After the General Assembly passed the fiscal 1987 appropriations, revenue estimates continued to nosedive. The governor announced July 11 that he had cut 3 percent from every agency except the judiciary for a total of $353 million in general revenue funds spending. He explained he had to "bring the budget closer to the latest revenue forecasts for next year and save Illinois taxpayers $353 million." After the vetoes, total general funds spending of $11.060 billion would be supported by revenues of $10,994 billion, according to the BOB. (Details on the budget cuts will be reported in October's magazine.)

Senate President Philip J. Rock (D-8, Oak Park) immediately accused the governor of "operating state government through the back door." The administration's own budget estimates were $294 million too high, Rock said, and the governor failed to say "no" to his own agency directors' requests for more money.

The House and Senate will have to deal with the governor's vetoes when they return for the fall session, which is scheduled to begin after the November election.

Democrats in particular question whether the governor will be able to stick to the budget even after his cuts. "Will there be a tax increase May 1, June 1 or the day after the election?'' These words of House Speaker Michael J. Madigan (D-30, Chicago) are a Democratic reminder of Thompson's last reelection: He started his third term with a cry for tax increases. If there's a revenue shortfall, how can Thompson find all the money to fulfill any promises he made before the November election?

Sen. Carroll: dean of appropriations

THE appropriations process in the General Assembly moves to a smooth rythmn under the direction of Sen. Howard W. Carroll (D-l, Chicago), chairman of the Senate Appropriations I Committee. He's played the budget game for a record 10 years. With 16 years in the legislature, he has been around longer then Gov. James R. Thompson and his budget chief, Robert L. Mandeville.

Carroll, 44, shifted from revenues to appropriations 10 years ago because that is where "you really learn the operations of state government." He describes himself as a "balanced budget person," who is fiscally conservative but a moderate on policy. Those agencies and services that provide for people who are "in need" should get their fair share of state funding. Carroll said.
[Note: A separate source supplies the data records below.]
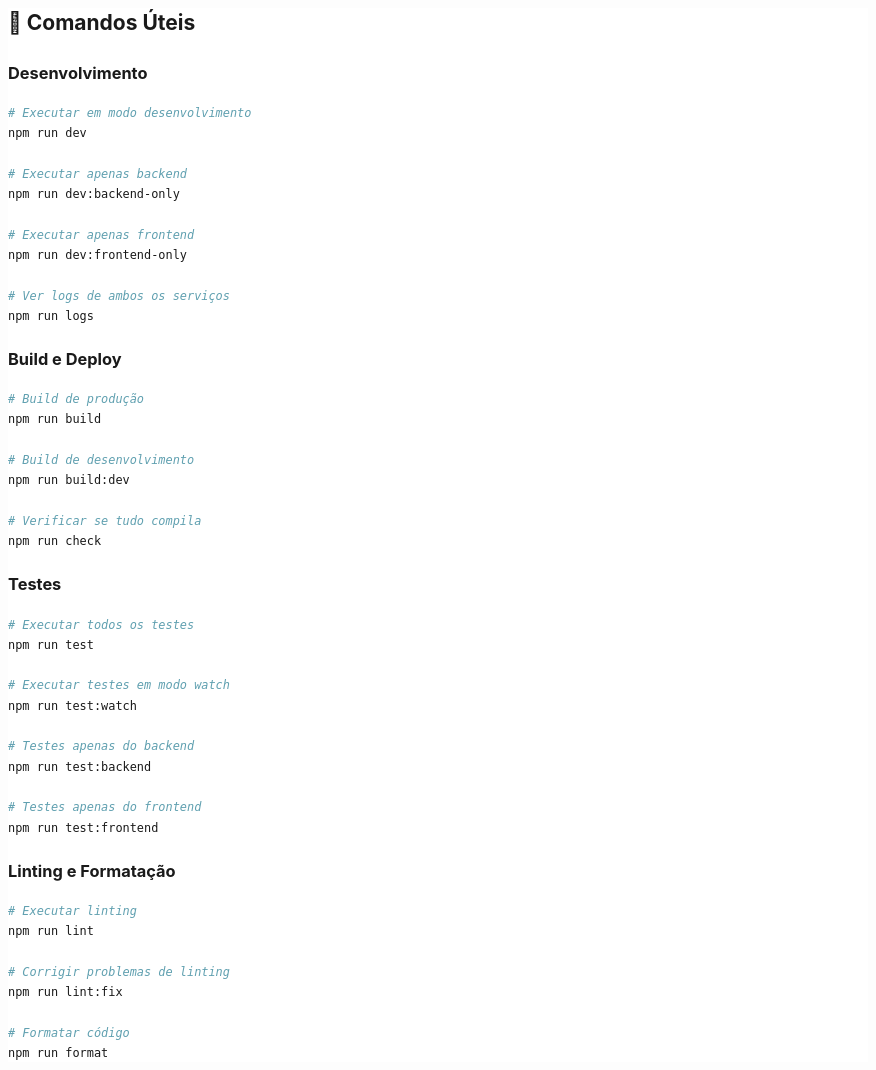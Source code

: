 ## 📝 Comandos Úteis

### Desenvolvimento
```bash
# Executar em modo desenvolvimento
npm run dev

# Executar apenas backend
npm run dev:backend-only

# Executar apenas frontend
npm run dev:frontend-only

# Ver logs de ambos os serviços
npm run logs
```

### Build e Deploy
```bash
# Build de produção
npm run build

# Build de desenvolvimento
npm run build:dev

# Verificar se tudo compila
npm run check
```

### Testes
```bash
# Executar todos os testes
npm run test

# Executar testes em modo watch
npm run test:watch

# Testes apenas do backend
npm run test:backend

# Testes apenas do frontend
npm run test:frontend
```

### Linting e Formatação
```bash
# Executar linting
npm run lint

# Corrigir problemas de linting
npm run lint:fix

# Formatar código
npm run format
```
That personal philosophy was evident in the list of agencies spared from cuts by his committee this year (see main story).

As the dean of the appropriations committees, Carroll wields much influence, yet his dedication to sound fiscal management has earned him the respect of his colleagues as well as the Thompson administration. A "decent" working relationship among all four appropriations committees has developed over the years, he said. Both sides of all four committees have more or less agreed to disagree, Carroll said, fighting over budget details, but coming to a consensus over the "bottom line."

Carroll is cautious about predicting whether Thompson's budget vetoes will hold or not. "It all depends on what the revenue stream is," he said. He anticipates that if revenues improve over the next three months, there will be restorations in November — worked out ahead of time with the administration. If revenues stay sluggish, he said, "What's the sense of an override?"

The rythmn of the appropriations process is reflected in the final outcome. Knowing that every line item will have to be accounted for, Carroll said, state agencies put together as "clean" a budget as possible, even before it gets to the appropriations committees. "They know we are watching," he said.